Task objective ▸ Each line of the material below that holds the word "IntBox" needs to be copied.

Data for the task ▸
Content starts
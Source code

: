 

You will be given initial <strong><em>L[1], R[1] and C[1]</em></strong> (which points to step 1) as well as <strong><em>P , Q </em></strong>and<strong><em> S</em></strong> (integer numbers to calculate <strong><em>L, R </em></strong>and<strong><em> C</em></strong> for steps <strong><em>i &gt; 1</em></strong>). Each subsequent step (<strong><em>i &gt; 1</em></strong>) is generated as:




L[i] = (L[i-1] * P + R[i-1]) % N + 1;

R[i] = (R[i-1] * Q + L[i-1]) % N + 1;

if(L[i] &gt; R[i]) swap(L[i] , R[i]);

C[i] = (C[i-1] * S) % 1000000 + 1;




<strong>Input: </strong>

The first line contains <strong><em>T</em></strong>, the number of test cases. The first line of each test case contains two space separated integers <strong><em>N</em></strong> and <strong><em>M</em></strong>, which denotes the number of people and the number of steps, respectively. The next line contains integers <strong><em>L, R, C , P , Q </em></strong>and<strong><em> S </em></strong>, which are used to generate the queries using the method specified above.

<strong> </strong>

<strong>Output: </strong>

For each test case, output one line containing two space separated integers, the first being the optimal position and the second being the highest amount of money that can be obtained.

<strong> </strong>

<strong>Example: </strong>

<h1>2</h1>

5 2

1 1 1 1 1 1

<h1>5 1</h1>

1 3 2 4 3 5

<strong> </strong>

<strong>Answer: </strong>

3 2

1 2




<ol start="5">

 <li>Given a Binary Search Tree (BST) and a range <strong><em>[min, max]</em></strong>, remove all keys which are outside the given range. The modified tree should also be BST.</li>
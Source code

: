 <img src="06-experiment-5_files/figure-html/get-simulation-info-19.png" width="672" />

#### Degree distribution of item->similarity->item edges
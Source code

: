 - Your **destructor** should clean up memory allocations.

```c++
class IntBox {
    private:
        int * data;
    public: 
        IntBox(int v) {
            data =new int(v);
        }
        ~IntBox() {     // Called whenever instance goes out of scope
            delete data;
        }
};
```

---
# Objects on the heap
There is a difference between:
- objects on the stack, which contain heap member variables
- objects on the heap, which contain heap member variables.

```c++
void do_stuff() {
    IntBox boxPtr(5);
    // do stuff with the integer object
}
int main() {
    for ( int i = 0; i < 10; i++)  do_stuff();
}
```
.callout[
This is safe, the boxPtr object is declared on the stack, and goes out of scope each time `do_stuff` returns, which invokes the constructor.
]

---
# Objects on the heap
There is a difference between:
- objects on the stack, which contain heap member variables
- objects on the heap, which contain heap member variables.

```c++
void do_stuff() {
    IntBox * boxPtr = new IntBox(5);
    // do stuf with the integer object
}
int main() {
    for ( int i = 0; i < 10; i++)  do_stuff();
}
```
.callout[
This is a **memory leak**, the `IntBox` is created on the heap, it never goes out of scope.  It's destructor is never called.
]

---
Content ends
Answer for the task ▸
class IntBox {
        IntBox(int v) {
        ~IntBox() {     // Called whenever instance goes out of scope
    IntBox boxPtr(5);
    IntBox * boxPtr = new IntBox(5);
This is a **memory leak**, the `IntBox` is created on the heap, it never goes out of scope.  It's destructor is never called.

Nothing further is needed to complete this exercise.